%%
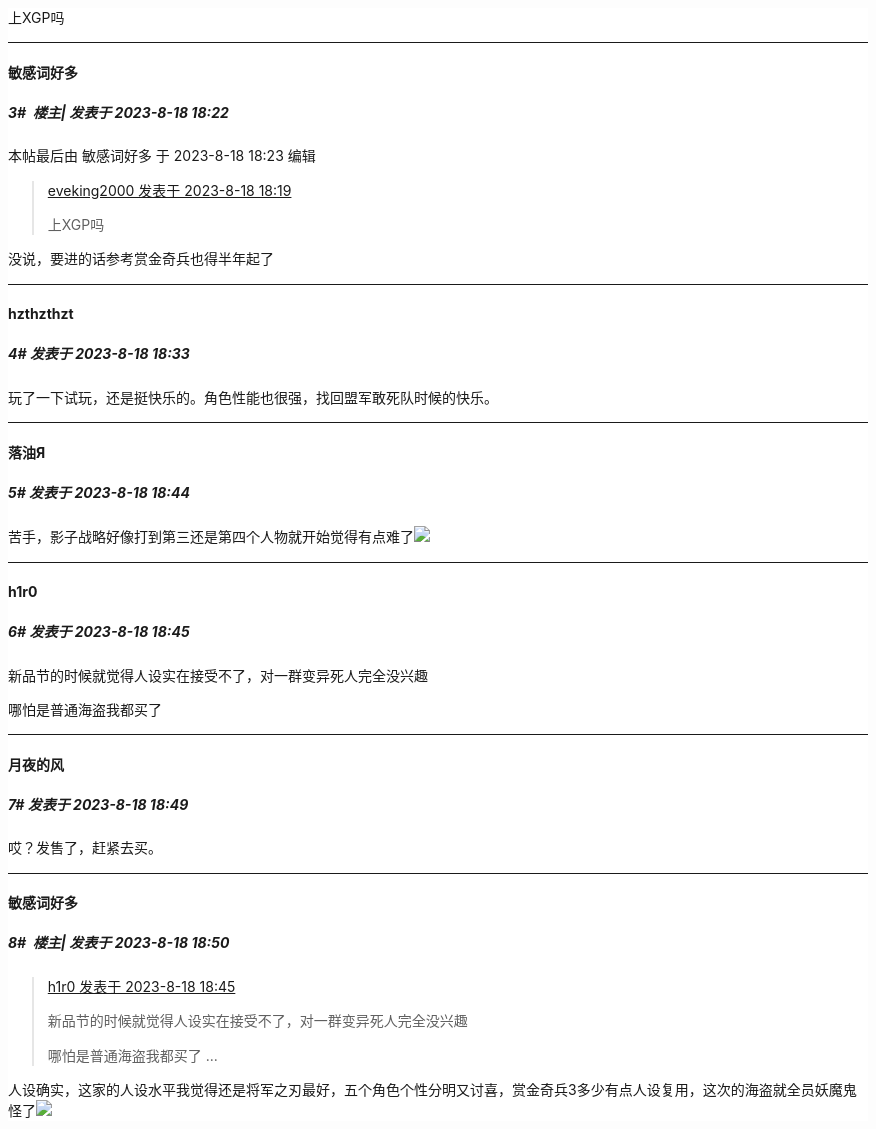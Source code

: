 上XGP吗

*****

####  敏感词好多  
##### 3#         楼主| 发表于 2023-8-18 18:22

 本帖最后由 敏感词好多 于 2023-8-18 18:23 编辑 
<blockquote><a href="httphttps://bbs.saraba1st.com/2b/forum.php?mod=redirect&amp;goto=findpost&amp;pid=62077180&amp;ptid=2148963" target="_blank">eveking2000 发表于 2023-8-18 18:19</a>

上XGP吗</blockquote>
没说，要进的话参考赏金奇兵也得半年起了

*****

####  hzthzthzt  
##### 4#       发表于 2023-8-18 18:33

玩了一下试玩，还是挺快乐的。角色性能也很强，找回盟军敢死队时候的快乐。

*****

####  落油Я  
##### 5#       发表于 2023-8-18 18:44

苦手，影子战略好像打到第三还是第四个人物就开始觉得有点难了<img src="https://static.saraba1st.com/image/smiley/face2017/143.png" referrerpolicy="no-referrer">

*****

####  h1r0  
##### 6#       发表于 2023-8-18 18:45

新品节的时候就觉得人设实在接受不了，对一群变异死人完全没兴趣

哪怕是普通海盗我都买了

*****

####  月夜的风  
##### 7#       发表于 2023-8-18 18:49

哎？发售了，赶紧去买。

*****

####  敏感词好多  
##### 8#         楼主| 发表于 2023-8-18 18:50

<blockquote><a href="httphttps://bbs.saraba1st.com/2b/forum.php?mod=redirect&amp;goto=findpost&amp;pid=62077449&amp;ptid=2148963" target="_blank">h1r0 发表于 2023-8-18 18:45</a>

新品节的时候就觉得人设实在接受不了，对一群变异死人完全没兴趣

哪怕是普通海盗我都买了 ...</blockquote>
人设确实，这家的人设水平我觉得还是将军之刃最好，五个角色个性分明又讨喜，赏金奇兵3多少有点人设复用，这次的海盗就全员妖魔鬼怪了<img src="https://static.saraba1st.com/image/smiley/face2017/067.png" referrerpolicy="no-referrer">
%%
TO DO:
The lines from the one containing "发表于 2023-8-18 18:45</a>" through the final line of the listing above are to be repeated exactly, and nothing else is to be printed.

TASK RESPONSE:
<blockquote><a href="httphttps://bbs.saraba1st.com/2b/forum.php?mod=redirect&amp;goto=findpost&amp;pid=62077449&amp;ptid=2148963" target="_blank">h1r0 发表于 2023-8-18 18:45</a>

新品节的时候就觉得人设实在接受不了，对一群变异死人完全没兴趣

哪怕是普通海盗我都买了 ...</blockquote>
人设确实，这家的人设水平我觉得还是将军之刃最好，五个角色个性分明又讨喜，赏金奇兵3多少有点人设复用，这次的海盗就全员妖魔鬼怪了<img src="https://static.saraba1st.com/image/smiley/face2017/067.png" referrerpolicy="no-referrer">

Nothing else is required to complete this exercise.